2)根据Http请求选择的TransportXXXAction会判断当前请求的shard是否在当前节点,如果在,直接访问lucene,如果不在,则需要队请求转发
3)Node内部的请求转发都是基于Netty4Transpor的,默认是9200端口,可以理解为Elasticsearch内部的RPC通讯
4)请求到达node2之后,经过对应的XXXHandler处理后,会访问node2的lucene


image.png

2.RestHighLevelClient的请求流程

2.1新建client

HttpHost httpHost = new HttpHost("localhost", 9200, "http");
RestClientBuilder builder =  RestClient.builder(httpHost);
CredentialsProvider credentialsProvider = new BasicCredentialsProvider();
credentialsProvider.setCredentials(AuthScope.ANY,
        new UsernamePasswordCredentials("elastic", "123456"));
builder.setRequestConfigCallback(new RestClientBuilder.RequestConfigCallback() {
    @Override
    public RequestConfig.Builder customizeRequestConfig(RequestConfig.Builder builder) {
        builder.setConnectTimeout(3000);
        return builder;
    }
});
builder.setHttpClientConfigCallback(new RestClientBuilder.HttpClientConfigCallback() {
    @Override
    public HttpAsyncClientBuilder customizeHttpClient(HttpAsyncClientBuilder httpAsyncClientBuilder) {
        httpAsyncClientBuilder.setMaxConnTotal(30);
        httpAsyncClientBuilder.setDefaultCredentialsProvider(credentialsProvider);
        return httpAsyncClientBuilder;
    }
});
client = new RestHighLevelClient(builder);

如上代码所示,在新建client的时候,可以指定请求的节点,鉴权,请求超时,http线程池等参数。示例只是用了一个节点,如果才用多个节点的,在builder的时候可以传入多个HttpHost

2.2请求体构造

我们以Search请求为例,来进行举例,和search类似,client对很多方法都提供了同步和异步的方法


image.png

请求最主要的参数就是SearchRequest,这里需要放入当前请求的索引,查询条件等

SearchRequest最主要的两个参数,一个是indices,还有一个就是SearchSourceBuilder,indices表示请求的索引,SearchSourceBuilder表示请求的语法

用RestHighLevelClient的一个很重要的原因,就是它的语法很大程度上和ES的DSL是一一对应的,比如SearchSourceBuilder我们可以理解为DSL最外层的{}, SearchSourceBuilder内部的成员变量有,
QueryBuilder,fetchSourceContext, aggregations等,这些成员变量内部的接口也和DSL语法基本差不多。

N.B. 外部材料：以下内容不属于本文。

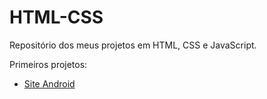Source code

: # HTML-CSS
<p>Repositório dos meus projetos em HTML, CSS e JavaScript.</p>
<p>Primeiros projetos:</p>
<ul>
    <li><a href="https://clebertonpg.github.io/HTML-CSS/desafios/006/siteAndroid.html" target="_blank">Site Android</a></li>
</ul>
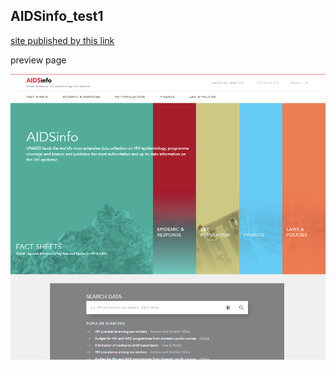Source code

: ## AIDSinfo_test1

[site published by this link](https://alextheme.github.io/AIDSinfo_test1/)

preview page

![Image alt](https://github.com/alextheme/AIDSinfo_test1/blob/master/preview.png?raw=true "example page")
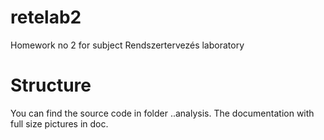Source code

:# retelab2
Homework no 2 for subject Rendszertervezés laboratory

# Structure
You can find the source code in folder ..analysis.
The documentation with full size pictures in doc.

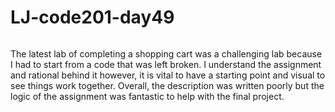 # LJ-code201-day49
###### 
The latest lab of completing a shopping cart was a challenging lab because I had to start from a code that was left broken. I understand the assignment and rational behind it however, it is vital to have a starting point and visual to see things work together. Overall, the description was written poorly but the logic of the assignment was fantastic to help with the final project.  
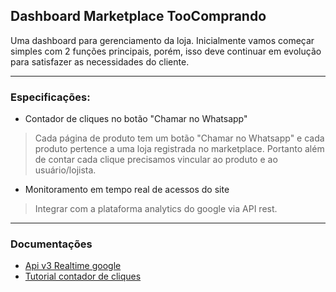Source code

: ## Dashboard Marketplace TooComprando
Uma dashboard para gerenciamento da loja. Inicialmente vamos começar simples com 2 funções principais, porém, isso deve continuar em evolução para satisfazer as necessidades do cliente.

--------

### Especificações:
 - Contador de cliques no botão "Chamar no Whatsapp"
  > Cada página de produto tem um botão "Chamar no Whatsapp" e cada produto pertence a uma loja registrada no marketplace. Portanto além de contar cada clique precisamos vincular ao produto e ao usuário/lojista.
 - Monitoramento em tempo real de acessos do site
  > Integrar com a plataforma analytics do google via API rest.

--------

### Documentações
 - [Api v3 Realtime google](https://developers.google.com/analytics/devguides/reporting/realtime/v3?hl=pt)
 - [Tutorial contador de cliques](https://reulison.com.br/contador-de-clicks-em-php-ajax/)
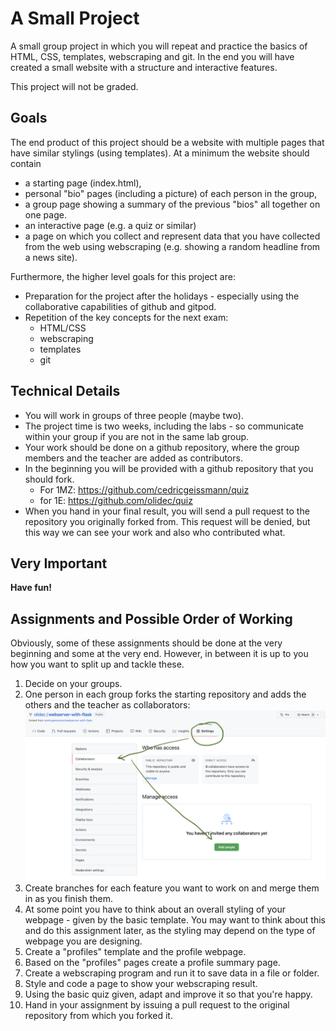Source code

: # A Small Project

A small group project in which you will repeat and practice the basics of HTML, CSS, templates, webscraping and git. In the end you will have created a small website with a structure and interactive features.

This project will not be graded.

## Goals
The end product of this project should be a website with multiple pages that have similar stylings (using templates). At a minimum the website should contain
- a starting page (index.html),
- personal "bio" pages (including a picture) of each person in the group,
- a group page showing a summary of the previous "bios" all together on one page.
- an interactive page (e.g. a quiz or similar)
- a page on which you collect and represent data that you have collected from the web using webscraping (e.g. showing a random headline from a news site).

Furthermore, the higher level goals for this project are:
- Preparation for the project after the holidays - especially using the collaborative capabilities of github and gitpod.
- Repetition of the key concepts for the next exam:
    - HTML/CSS
    - webscraping
    - templates
    - git

## Technical Details
- You will work in groups of three people (maybe two).
- The project time is two weeks, including the labs - so communicate within your group if you are not in the same lab group.
- Your work should be done on a github repository, where the group members and the teacher are added as contributors. 
- In the beginning you will be provided with a github repository that you should fork. 
    - For 1MZ: <https://github.com/cedricgeissmann/quiz>
    - for 1E: <https://github.com/olidec/quiz>
- When you hand in your final result, you will send a pull request to the repository you originally forked from. This request will be denied, but this way we can see your work and also who contributed what.

## Very Important
**Have fun!**

## Assignments and Possible Order of Working

Obviously, some of these assignments should be done at the very beginning and some at the very end. However, in between it is up to you how you want to split up and tackle these. 

1. Decide on your groups.
2. One person in each group forks the starting repository and adds the others and the teacher as collaborators: 
![](collaborators.png)
3. Create branches for each feature you want to work on and merge them in as you finish them.
4. At some point you have to think about an overall styling of your webpage - given by the basic template. You may want to think about this and do this assignment later, as the styling may depend on the type of webpage you are designing.
4. Create a "profiles" template and the profile webpage.
5. Based on the "profiles" pages create a profile summary page.
6. Create a webscraping program and run it to save data in a file or folder.
7. Style and code a page to show your webscraping result.
8.  Using the basic quiz given, adapt and improve it so that you're happy.
9. Hand in your assignment by issuing a pull request to the original repository from which you forked it.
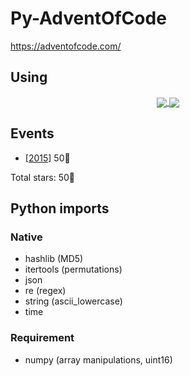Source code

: # Py-AdventOfCode

<https://adventofcode.com/>

## Using
<div align="center">
  <a href="https://www.python.org/">
    <img align="center" src="https://img.shields.io/badge/Python-3776AB?style=for-the-badge&logo=python&logoColor=white" />
  </a>
  <a href="https://www.jetbrains.com/fr-fr/pycharm/">
    <img align="center" src="https://img.shields.io/badge/pycharm-143?style=for-the-badge&logo=pycharm&logoColor=black&color=black&labelColor=green" />
  </a>
</div>
 

## Events

<!--
- [[2022]](2022/README.md) 0:star2:
- [[2021]](2021/README.md) 0:star2:
- [[2020]](2020/README.md) 0:star2:
- [[2019]](2019/README.md) 0:star2:
- [[2018]](2018/README.md) 0:star2:
- [[2017]](2017/README.md) 0:star2:
- [[2016]](2016/README.md) 0:star2:
-->
- [[2015]](2015/README.md) 50:star2:

Total stars: 50:star2:

## Python imports

### Native

- hashlib (MD5)
- itertools (permutations)
- json
- re (regex)
- string (ascii_lowercase)
- time

### Requirement

- numpy (array manipulations, uint16)
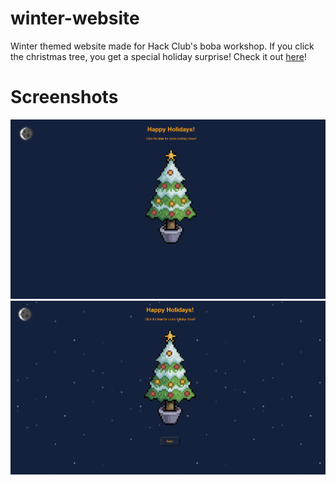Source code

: # winter-website

Winter themed website made for Hack Club's boba workshop. If you click the christmas tree, you get a special holiday surprise!
Check it out [here](https://thecashmoney.github.io/winter-website/index.html)!

# Screenshots
![Screenshot 1](https://github.com/thecashmoney/winter-website/blob/main/images/screenshot1.png?raw=true)
![Screenshot 2](https://github.com/thecashmoney/winter-website/blob/main/images/screenshot2.png?raw=true)
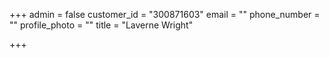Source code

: +++
admin = false
customer_id = "300871603"
email = ""
phone_number = ""
profile_photo = ""
title = "Laverne Wright"

+++
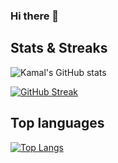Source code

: ### Hi there 👋

## Stats & Streaks

![Kamal's GitHub stats](https://github-readme-stats.vercel.app/api?username=kamalchafik&theme=vue-dark&show_icons=true&count_private=true) 

[![GitHub Streak](https://streak-stats.demolab.com?user=kamalchafik&theme=vue-dark&count_private=true)](https://git.io/streak-stats)

## Top languages

[![Top Langs](https://github-readme-stats.vercel.app/api/top-langs/?username=kamalchafik&theme=vue-dark)](https://github.com/anuraghazra/github-readme-stats)
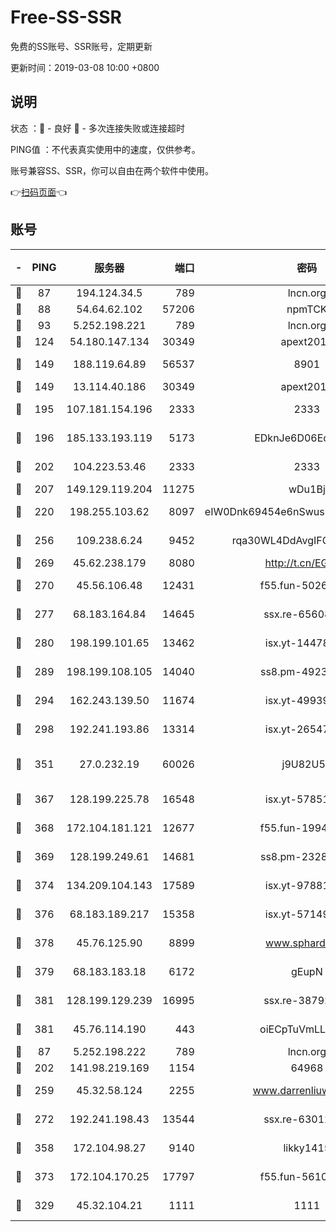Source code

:# Free-SS-SSR

免费的SS账号、SSR账号，定期更新

更新时间：2019-03-08 10:00 +0800

## 说明

状态     ：🙂 - 良好 🙁 - 多次连接失败或连接超时

PING值   ：不代表真实使用中的速度，仅供参考。

账号兼容SS、SSR，你可以自由在两个软件中使用。

👉[扫码页面](https://liesauer.github.io/Free-SS-SSR/)👈

## 账号

|-|PING|服务器|端口|密码|加密方式|区域|
|:----:|:----:|:-----:|-----:|:----:|:----:|:----:|
|🙂|87|194.124.34.5|789|lncn.org|rc4|JP|
|🙂|88|54.64.62.102|57206|npmTCK|rc4-md5|JP|
|🙂|93|5.252.198.221|789|lncn.org|rc4|JP|
|🙂|124|54.180.147.134|30349|apext2019|chacha20|KR|
|🙂|149|188.119.64.89|56537|8901|aes-256-cfb|RU|
|🙂|149|13.114.40.186|30349|apext2019|chacha20|JP|
|🙂|195|107.181.154.196|2333|2333|aes-256-cfb|US|
|🙂|196|185.133.193.119|5173|EDknJe6D06EoWDaw|aes-256-cfb|US|
|🙂|202|104.223.53.46|2333|2333|aes-256-cfb|US|
|🙂|207|149.129.119.204|11275|wDu1Bj|rc4-md5|HK|
|🙂|220|198.255.103.62|8097|eIW0Dnk69454e6nSwuspv9DmS201tQ0D|aes-256-cfb|US|
|🙂|256|109.238.6.24|9452|rqa30WL4DdAvgIFG6Fs3znzTa|aes-256-cfb|FR|
|🙂|269|45.62.238.179|8080|http://t.cn/EGJIyrl|rc4-md5|CA|
|🙂|270|45.56.106.48|12431|f55.fun-50265389|aes-256-cfb|US|
|🙂|277|68.183.164.84|14645|ssx.re-65608232|aes-256-cfb|US|
|🙂|280|198.199.101.65|13462|isx.yt-14478086|aes-256-cfb|US|
|🙂|289|198.199.108.105|14040|ss8.pm-49239037|aes-256-cfb|US|
|🙂|294|162.243.139.50|11674|isx.yt-49939991|aes-256-cfb|US|
|🙂|298|192.241.193.86|13314|isx.yt-26547627|aes-256-cfb|US|
|🙂|351|27.0.232.19|60026|j9U82U53|xchacha20-ietf-poly1305|HK|
|🙂|367|128.199.225.78|16548|isx.yt-57851820|aes-256-cfb|SG|
|🙂|368|172.104.181.121|12677|f55.fun-19942121|aes-256-cfb|SG|
|🙂|369|128.199.249.61|14681|ss8.pm-23285637|aes-256-cfb|SG|
|🙂|374|134.209.104.143|17589|isx.yt-97881825|aes-256-cfb|SG|
|🙂|376|68.183.189.217|15358|isx.yt-57149233|aes-256-cfb|SG|
|🙂|378|45.76.125.90|8899|www.sphard.com|aes-256-cfb|AU|
|🙂|379|68.183.183.18|6172|gEupN|aes-256-cfb|SG|
|🙂|381|128.199.129.239|16995|ssx.re-38792926|aes-256-cfb|SG|
|🙂|381|45.76.114.190|443|oiECpTuVmLLxk4Ts|aes-256-cfb|AU|
|🙂|87|5.252.198.222|789|lncn.org|rc4|JP|
|🙂|202|141.98.219.169|1154|64968|chacha20|US|
|🙂|259|45.32.58.124|2255|www.darrenliuwei.com|aes-256-cfb|JP|
|🙂|272|192.241.198.43|13544|ssx.re-63012988|aes-256-cfb|US|
|🙂|358|172.104.98.27|9140|likky1415|aes-256-cfb|JP|
|🙂|373|172.104.170.25|17797|f55.fun-56102907|aes-256-cfb|SG|
|🙁|329|45.32.104.21|1111|1111|aes-256-cfb|SG|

在SearchRequest构造完成之后,我们可以调用toString()方法生成DSL,当然在使用过程中我们也可以在kibina等工具内用DSL调好请求,然后在Search的时候直接使用DSL,但是这种方式不利于维护查询的语法。不建议使用。

2.3请求发送

执行search方法后,最终会执行到RestClient:performRequest

public Response performRequest(Request request) throws IOException {
    SyncResponseListener listener = new SyncResponseListener(maxRetryTimeoutMillis);
    performRequestAsyncNoCatch(request, listener);
    return listener.get();
}

通过该方法,我们看到无论我们在外面选择的是同步或者异步的方法,其实clinet内部都是按照异步处理的。所以2.1中介绍的线程池配置就很关键,需要根据不同的业务选择不同的线程池大小。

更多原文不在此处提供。